──────── Provided records

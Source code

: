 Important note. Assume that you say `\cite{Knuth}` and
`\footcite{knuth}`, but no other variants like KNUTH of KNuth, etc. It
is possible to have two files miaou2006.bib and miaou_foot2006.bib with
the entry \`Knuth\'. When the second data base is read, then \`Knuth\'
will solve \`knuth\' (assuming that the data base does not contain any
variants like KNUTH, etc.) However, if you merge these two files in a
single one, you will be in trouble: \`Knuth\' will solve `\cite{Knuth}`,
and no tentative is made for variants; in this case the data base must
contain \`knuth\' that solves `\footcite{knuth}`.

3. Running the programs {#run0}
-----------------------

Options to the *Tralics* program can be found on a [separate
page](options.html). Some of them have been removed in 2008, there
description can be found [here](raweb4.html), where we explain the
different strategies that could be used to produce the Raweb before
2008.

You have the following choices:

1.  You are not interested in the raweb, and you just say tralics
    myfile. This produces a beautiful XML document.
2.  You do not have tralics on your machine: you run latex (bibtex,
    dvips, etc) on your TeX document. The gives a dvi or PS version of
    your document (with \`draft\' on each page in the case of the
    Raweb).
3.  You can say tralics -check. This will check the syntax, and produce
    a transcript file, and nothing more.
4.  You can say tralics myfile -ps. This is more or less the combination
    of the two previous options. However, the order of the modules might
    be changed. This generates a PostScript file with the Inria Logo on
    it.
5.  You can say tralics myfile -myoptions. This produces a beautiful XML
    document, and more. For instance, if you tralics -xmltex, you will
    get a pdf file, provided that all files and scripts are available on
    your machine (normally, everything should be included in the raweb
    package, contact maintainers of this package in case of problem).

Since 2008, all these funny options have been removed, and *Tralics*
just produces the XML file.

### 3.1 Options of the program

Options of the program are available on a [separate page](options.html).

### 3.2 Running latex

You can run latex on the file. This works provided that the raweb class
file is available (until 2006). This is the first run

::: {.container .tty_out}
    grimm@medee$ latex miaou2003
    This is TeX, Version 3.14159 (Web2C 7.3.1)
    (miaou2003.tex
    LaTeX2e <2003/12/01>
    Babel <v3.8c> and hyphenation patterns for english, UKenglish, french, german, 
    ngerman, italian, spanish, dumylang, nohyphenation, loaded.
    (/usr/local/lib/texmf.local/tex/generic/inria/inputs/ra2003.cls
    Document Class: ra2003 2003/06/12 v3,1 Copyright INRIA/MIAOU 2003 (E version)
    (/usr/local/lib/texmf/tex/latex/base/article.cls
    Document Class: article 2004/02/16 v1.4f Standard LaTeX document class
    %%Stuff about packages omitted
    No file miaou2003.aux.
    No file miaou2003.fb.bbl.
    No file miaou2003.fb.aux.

────────────────

Search the entries for the line holding "about packages omitted". Return that line and the ones after it through the last, exactly.

    %%Stuff about packages omitted
    No file miaou2003.aux.
    No file miaou2003.fb.bbl.
    No file miaou2003.fb.aux.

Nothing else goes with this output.